WASHINGTON: The Air Force's RQ-4 Global Hawk unmanned aircraft appears to be the latest big-ticket program to fall victim to the Pentagon's budget axe.
The venerable intelligence, surveillance and reconnaissance drone will be nixed as part of the Air Force's upcoming fiscal 2013 budget proposal , according to Loren Thompson, a consultant and defense analyst. Specifically, the Air Force will retire the Block 30 variants of the drone already in the service's fleet and end production of the platform entirely, he wrote.
The decision comes as Global Hawk-manufacturer Northrop Grumman is developing a new Block 40 version of the drone for the Air Force and a maritime version -- known as the Broad Area Maritime Surveillance system -- for the Navy. The cancellation also comes at a time when company officials have been aggressively pushing the Global Hawk into foreign markets.
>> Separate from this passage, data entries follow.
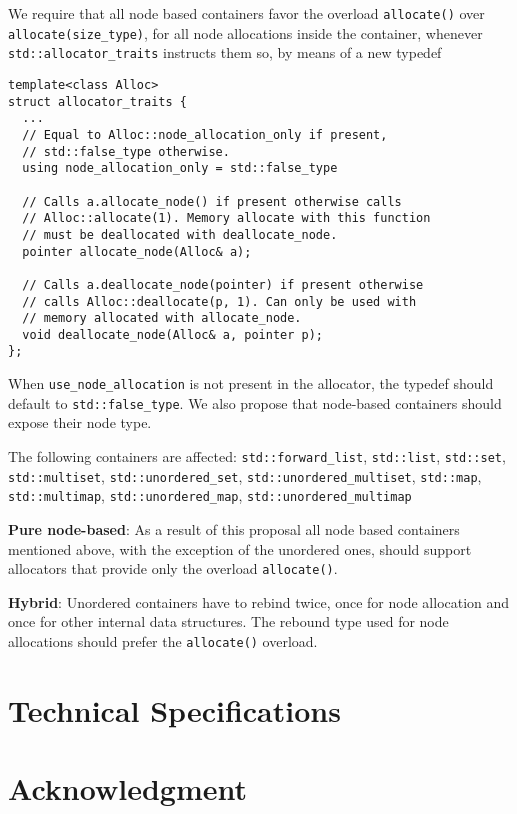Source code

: \documentclass[11pt]{article}
\begin{document}
We require that all node based containers favor the overload
\texttt{allocate()} over \texttt{allocate(size\_type)}, for all node
allocations inside the container, whenever
\texttt{std::allocator\_traits} instructs them so, by means of a new
typedef
\medskip
\begin{lstlisting}
template<class Alloc>
struct allocator_traits {
  ...
  // Equal to Alloc::node_allocation_only if present,
  // std::false_type otherwise.
  using node_allocation_only = std::false_type

  // Calls a.allocate_node() if present otherwise calls
  // Alloc::allocate(1). Memory allocate with this function
  // must be deallocated with deallocate_node.
  pointer allocate_node(Alloc& a);

  // Calls a.deallocate_node(pointer) if present otherwise
  // calls Alloc::deallocate(p, 1). Can only be used with
  // memory allocated with allocate_node.
  void deallocate_node(Alloc& a, pointer p);
};
\end{lstlisting}
When \texttt{use\_node\_allocation} is not present in the allocator,
the typedef should default to \texttt{std::false\_type}.
We also propose that node-based containers should expose their node type.

The following containers are affected: \texttt{std::forward\_list},
\texttt{std::list}, \texttt{std::set}, \texttt{std::multiset},
\texttt{std::unordered\_set}, \texttt{std::unordered\_multiset},
\texttt{std::map}, \texttt{std::multimap},
\texttt{std::unordered\_map}, \texttt{std::unordered\_multimap}

\medskip
\noindent
{\bf Pure node-based}: As a result of this proposal all node based
containers mentioned above, with the exception of the unordered ones,
should support allocators that provide only the overload
\texttt{allocate()}.

\medskip
\noindent
{\bf Hybrid}: Unordered containers have to rebind twice, once
for node allocation and once for other internal data structures.
The rebound type used for node allocations should prefer the 
\texttt{allocate()} overload.

\section{Technical Specifications}

\section{Acknowledgment}
\end{document}
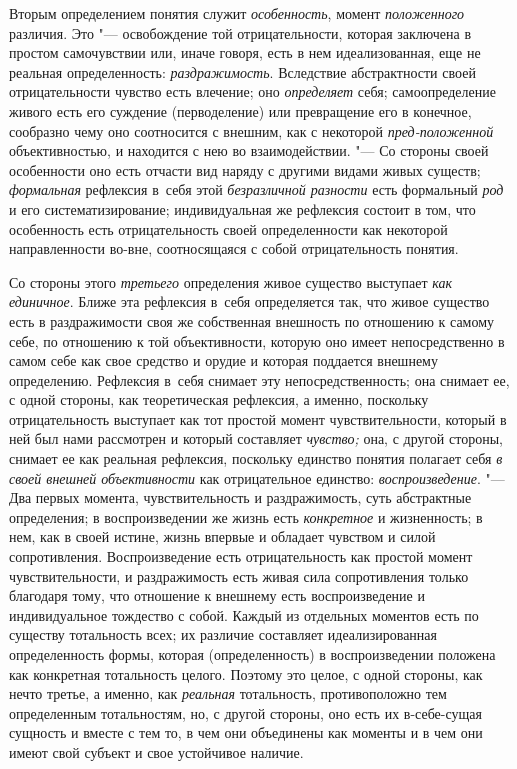 Вторым определением понятия служит
{\em особенность}, момент
{\em положенного}
различия. Это "--- освобождение той
отрицательности, которая заключена в простом самочувствии или, иначе
говоря, есть в нем идеализованная, еще не реальная определенность:
{\em раздражимость}.
Вследствие абстрактности своей отрицательности чувство есть
влечение; оно {\em определяет}
себя; самоопределение живого есть его суждение (перводеление)
или превращение его в конечное, сообразно чему оно соотносится с внешним,
как с некоторой {\em пред-положенной}
объективностью, и находится с нею во взаимодействии. "---
Со стороны своей особенности оно есть отчасти вид наряду с
другими видами живых существ;
{\em формальная}
рефлексия в~себя этой
{\em безразличной разности}
есть формальный {\em род}
и его систематизирование; индивидуальная же рефлексия состоит
в том, что особенность есть отрицательность своей определенности как
некоторой направленности во-вне, соотносящаяся с собой отрицательность
понятия.

Со стороны этого
{\em третьего}
определения живое существо выступает
{\em как единичное}.
Ближе эта рефлексия в~себя определяется так, что живое
существо есть в раздражимости своя же собственная внешность по отношению к
самому себе, по отношению к той объективности, которую оно имеет
непосредственно в самом себе как свое средство и орудие и которая поддается
внешнему определению. Рефлексия в~себя снимает эту непосредственность; она
снимает ее, с одной стороны, как теоретическая рефлексия, а именно,
поскольку отрицательность выступает как тот простой момент
чувствительности, который в ней был нами рассмотрен и который составляет
{\em чувство;} она, с
другой стороны, снимает ее как реальная рефлексия, поскольку единство
понятия полагает себя {\em в своей
внешней объективности} как отрицательное единство:
{\em воспроизведение}. "---
Два первых момента, чувствительность и раздражимость, суть
абстрактные определения; в воспроизведении же жизнь есть
{\em конкретное} и
жизненность; в нем, как в своей истине, жизнь впервые и обладает чувством и
силой сопротивления. Воспроизведение есть отрицательность как простой
момент чувствительности, и раздражимость есть живая сила сопротивления
только благодаря тому, что отношение к внешнему есть воспроизведение и
индивидуальное тождество с собой. Каждый из отдельных
моментов есть по существу тотальность всех; их различие составляет
идеализированная определенность формы, которая (определенность) в
воспроизведении положена как конкретная тотальность целого. Поэтому это
целое, с одной стороны, как нечто третье, а именно, как
{\em реальная}
тотальность, противоположно тем определенным тотальностям,
но, с другой стороны, оно есть их в-себе-сущая сущность и вместе с тем то,
в чем они объединены как моменты и в чем они имеют свой субъект и свое
устойчивое наличие.

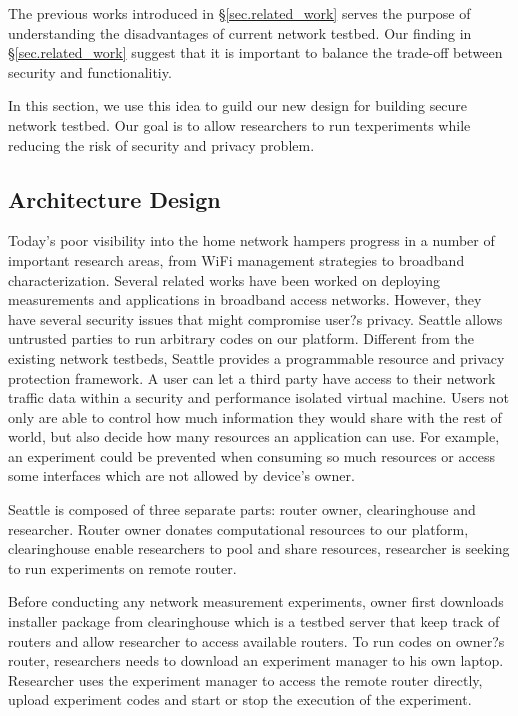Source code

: \documentclass[11pt, oneside]{article}   	%
\begin{document}
The previous works introduced in \S{\ref{sec.related_work}} serves the purpose of understanding the disadvantages of current network testbed. Our finding in \S{\ref{sec.related_work}} suggest that it is important to balance the trade-off between security and functionalitiy.

In this section, we use this idea to guild our new design for building secure network testbed. Our goal is to allow researchers to run texperiments while reducing the risk of security and privacy problem.

\subsection{Architecture Design}
Today's poor visibility into the home network hampers progress in a number of important research areas, from WiFi management strategies to broadband characterization. Several related works have been worked on deploying measurements and applications in broadband access networks. However, they have several security issues that might compromise user?s privacy. Seattle allows untrusted parties to run arbitrary codes on our platform. Different from the existing network testbeds, Seattle provides a programmable resource and privacy protection framework. A user can let a third party have access to their network traffic data within a security and performance isolated virtual machine. Users not only are able to control how much information they would share with the rest of world, but also decide how many resources an application can use. For example, an experiment could be prevented when consuming so much resources or access some interfaces which are not allowed by device's owner. 

Seattle is composed of three separate parts: router owner, clearinghouse and researcher. Router owner donates computational resources to our platform, clearinghouse enable researchers to pool and share resources, researcher is seeking to run experiments on remote router.

Before conducting any network measurement experiments, owner first downloads installer package from clearinghouse which is a testbed server that keep track of routers and allow researcher to access available routers. To run codes on owner?s router, researchers needs to download an experiment manager to his own laptop. Researcher uses the experiment manager to access the remote router directly, upload experiment codes and start or stop the execution of the experiment.
\end{document}
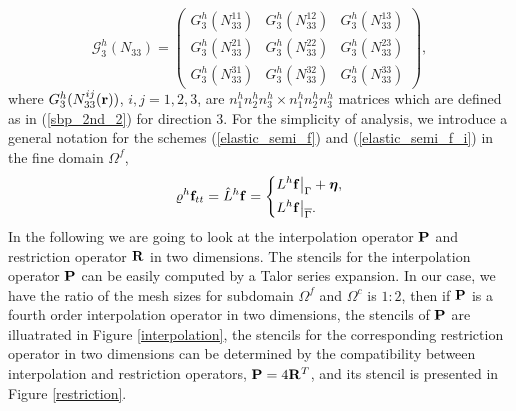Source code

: \[ \mathcal{G}^{h}_3({N}_{33}) = \left(\begin{array}{ccc}
G_3^{h}(N_{33}^{11}) & G_3^{h}(N_{33}^{12})  & G_3^{h}(N_{33}^{13}) \\
G_3^{h}(N_{33}^{21}) & G_3^{h}(N_{33}^{22})  & G_3^{h}(N_{33}^{23}) \\
G_3^{h}(N_{33}^{31}) & G_3^{h}(N_{33}^{32})  & G_3^{h}(N_{33}^{33}) \end{array}\right),\]
where ${G}_3^{h}(N_{33}^{ij}({\bf r}))$, $i,j = 1,2,3$, are $n_1^{h}n_2^{h}n_3^{h}\times n_1^{h}n_2^{h}n_3^{h}$ matrices which are defined as in (\ref{sbp_2nd_2}) for direction $3$. For the simplicity of analysis, we introduce a general notation for the schemes (\ref{elastic_semi_f}) and (\ref{elastic_semi_f_i}) in the fine domain $\Omega^f$,
\begin{align}\label{fine_scheme}
{\varrho}^h{\bf f}_{tt} = \hat{L}^h{\bf f} = \left\{
\begin{aligned}
&L^h{\bf f}\big|_\Gamma +{\bm \eta}, \\
&L^h{\bf f}\big|_{\overline{\Gamma}}.
\end{aligned}
\right.
\end{align}
In the following we are going to look at the interpolation operator ${\bf P}$ and restriction operator ${\bf R}$ in two dimensions. The stencils for the interpolation operator ${\bf P}$ can be easily computed by a Talor series expansion. In our case, we have the ratio of the mesh sizes for subdomain $\Omega^f$ and $\Omega^c$ is $1:2$, then if  ${\bf P}$ is a fourth order interpolation operator in two dimensions,  the stencils of ${\bf P}$ are illuatrated in  Figure \ref{interpolation}, the stencils for the corresponding restriction operator in two dimensions can be determined by the compatibility between interpolation and restriction operators, ${\bf P} = 4{\bf R}^T$, and its stencil is presented in Figure \ref{restriction}.
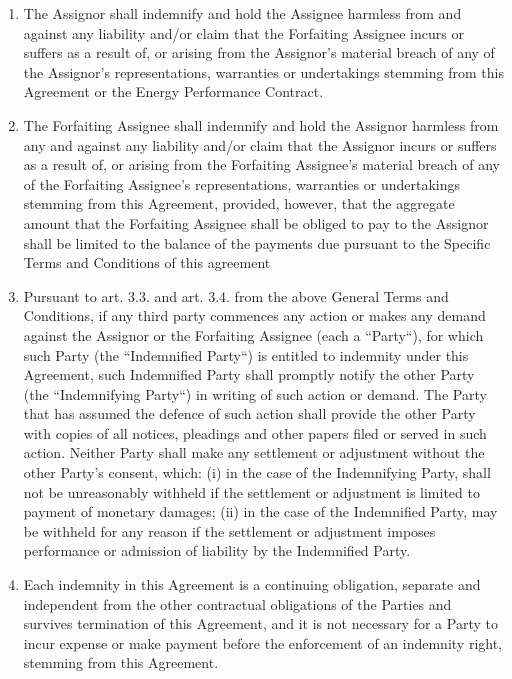\documentclass[a4paper]{article}
\begin{document}
\begin{multicols}{2}
\begin{enumerate}
  \item{The Assignor shall indemnify and hold the Assignee harmless
      from and against any liability and/or claim that the Forfaiting
      Assignee incurs or suffers as a result of, or arising from the
      Assignor's material breach of any of the Assignor's
      representations, warranties or undertakings stemming from this
      Agreement or the Energy Performance Contract.}

  \item{The Forfaiting Assignee shall indemnify and hold the Assignor
      harmless from any and against any liability and/or claim that
      the Assignor incurs or suffers as a result of, or arising from
      the Forfaiting Assignee’s material breach of any of the
      Forfaiting Assignee’s representations, warranties or
      undertakings stemming from this Agreement, provided, however,
      that the aggregate amount that the Forfaiting Assignee shall be
      obliged to pay to the Assignor shall be limited to the balance
      of the payments due pursuant to the Specific Terms and
      Conditions of this agreement }

  \item{Pursuant to art. 3.3. and art. 3.4. from the above General
      Terms and Conditions, if any third party commences any action or
      makes any demand against the Assignor or the Forfaiting Assignee
      (each a “Party“), for which such Party (the “Indemnified Party“)
      is entitled to indemnity under this Agreement, such Indemnified
      Party shall promptly notify the other Party (the “Indemnifying
      Party“) in writing of such action or demand. The Party that has
      assumed the defence of such action shall provide the other Party
      with copies of all notices, pleadings and other papers filed or
      served in such action. Neither Party shall make any settlement
      or adjustment without the other Party's consent, which: (i) in
      the case of the Indemnifying Party, shall not be unreasonably
      withheld if the settlement or adjustment is limited to payment
      of monetary damages; (ii) in the case of the Indemnified Party,
      may be withheld for any reason if the settlement or adjustment
      imposes performance or admission of liability by the Indemnified
      Party.}

  \item{Each indemnity in this Agreement is a continuing obligation,
      separate and independent from the other contractual obligations
      of the Parties and survives termination of this Agreement, and
      it is not necessary for a Party to incur expense or make payment
      before the enforcement of an indemnity right, stemming from this
      Agreement. }


\end{enumerate}
\end{multicols}
\end{document}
Deals with NATO, South Korea, Japan and Australia were potentially on the table until today's announcement.
"Obviously, it's a disappointment," company spokesman Jim Stratford said, noting that the Pentagon issued an Acquisition Decision Memorandum last June that concluded Global Hawk is "essential to national defense and no other platform could do this mission at lower cost." The ADM was issued when the Defense Acquisition Board approved a massive restructuring of the program. But the Global Hawk's multiple breaches of federally-mandated cost caps, including the one that prompted the June restructure, have proven a persistent headache to the Air Force. Ultimately, that concern pushed service leaders to offer the ISR drone as a "bill-payer" in the 2013 budget plan, according to Thompson.
The Global Hawk's cancellation may ultimately leave the brunt of the Air Force's high-altitude ISR operations to the aging U-2 spy plane. A burden that will only get heavier as U.S. military forces begin to pivot from Southwest Asia to the Western Pacific . Since the Global Hawk's inception, Air Force leaders have repeatedly claimed the drone would replace the legacy U-2. But as years passed, service leaders always came up with reasons why the RQ-4 was not yet ready to take the manned aircaft's place. What will be really interesting to watch is, if the Global Hawk program is killed, will the Pentagon order a new aircraft capable of doing the same missions.